04:39 Donc, les réservistes sont engagés en opération, les réservistes sont présents sur le défilé.
04:43 Et vous en voulez beaucoup, beaucoup plus.
04:45 Alors voilà, pour les moyens humains, c'était important.
04:47 Il y a les moyens matériels aussi, vous vouliez en parler.
04:49 Avec les nouvelles technologies qui sont de plus en plus présentes, qui sont de plus en plus importantes,
04:53 quels sont les nouveaux équipements qui sont destinés aujourd'hui à nos armées ?
04:57 Alors, les nouveaux équipements, vous avez raison, de la même manière qu'avant les équipements, il y a les hommes,
05:01 il y a aussi la manière dont on se prépare à utiliser les équipements.
05:05 Ce n'est pas seulement un tableau Excel qui matérialise ça.

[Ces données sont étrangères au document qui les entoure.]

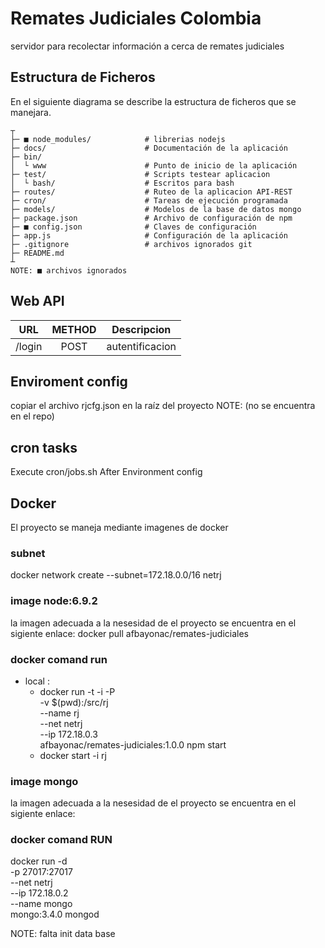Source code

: # Remates Judiciales Colombia

servidor para recolectar información a cerca de remates judiciales

## Estructura de Ficheros

En el siguiente diagrama se describe la estructura de ficheros que se manejara.


    ┬
    ├─ ■ node_modules/            # librerias nodejs
    ├─ docs/                      # Documentación de la aplicación
    ├─ bin/
    │  └ www                      # Punto de inicio de la aplicación
    ├─ test/                      # Scripts testear aplicacion
    │  └ bash/                    # Escritos para bash
    ├─ routes/                    # Ruteo de la aplicacion API-REST
    ├─ cron/                      # Tareas de ejecución programada
    ├─ models/                    # Modelos de la base de datos mongo
    ├─ package.json               # Archivo de configuración de npm
    ├─ ■ config.json              # Claves de configuración
    ├─ app.js                     # Configuración de la aplicación
    ├─ .gitignore                 # archivos ignorados git
    ├─ README.md
    ┴
    NOTE: ■ archivos ignorados



## Web API


| URL | METHOD | Descripcion |
|-----|:--------:|-------------|
| /login   | POST | autentificacion |

##  Enviroment config
  copiar el archivo rjcfg.json en la raíz del proyecto
  NOTE: (no se encuentra en el repo)


## cron tasks

  Execute cron/jobs.sh After Environment config

## Docker

  El proyecto se maneja mediante imagenes de docker

### subnet
  docker network create --subnet=172.18.0.0/16 netrj
### image node:6.9.2

  la imagen adecuada a la nesesidad de el proyecto se
  encuentra en el sigiente enlace:
  docker pull afbayonac/remates-judiciales

### docker comand run

*  local :
    * docker run -t -i -P \
      -v $(pwd):/src/rj \
      --name rj \
      --net netrj \
      --ip 172.18.0.3 \
      afbayonac/remates-judiciales:1.0.0 npm start
    *  docker start -i rj

### image mongo

  la imagen adecuada a la nesesidad de el proyecto se
  encuentra en el sigiente enlace:

### docker comand RUN

  docker run -d \
  -p 27017:27017 \
   --net netrj \
   --ip 172.18.0.2 \
   --name mongo \
    mongo:3.4.0 mongod

NOTE: falta init data base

05:08 Et donc, il y a pour les armées françaises, la volonté de se préparer pour des opérations demain,
05:13 aujourd'hui bien évidemment, mais demain surtout, en intégrant toutes les technologies,
05:17 intelligence artificielle, connectivité, et on voit bien que ça a des liens avec le cyber, avec l'espace.
05:22 Donc ça, c'est quelque chose qui est extrêmement important.
05:24 Et après, il y a les matériels un peu fondamentaux.
05:26 C'est bien évidemment des véhicules blindés pour équiper les soldats, du petit matériel,
05:29 c'est des avions de combat pour la supériorité aérienne,
05:32 c'est des bâtiments pour constituer un groupe aéronaval.
05:35 Mais c'est surtout la volonté de trouver la manière la plus adaptée de combattre.
05:40 Et dans ce combat-là, c'est quelque chose qui a été aussi bien identifié,
05:45 c'est la volonté d'être capable de combiner les actions dans le champ cinétique,
05:48 les actions matérielles, mais aussi le champ informationnel.
05:51 Et le champ informationnel est quelque chose qui est capital, qui a toujours été utilisé.
05:55 Une grande partie de la guerre, elle est informationnelle, ça, vous êtes en train de nous dire.
05:58 Une grande partie de la guerre est informationnelle,
06:00 et le début de la guerre est encore plus informationnel.
06:02 Et toute cette phase de compétition permanente dans laquelle on est,
06:05 l'action, la guerre dans le champ informationnel,
06:08 est quelque chose qui est capital, sur lequel on doit vraiment continuer à progresser.
06:12 Alors cette loi de programmation militaire, vous vouliez absolument en parler.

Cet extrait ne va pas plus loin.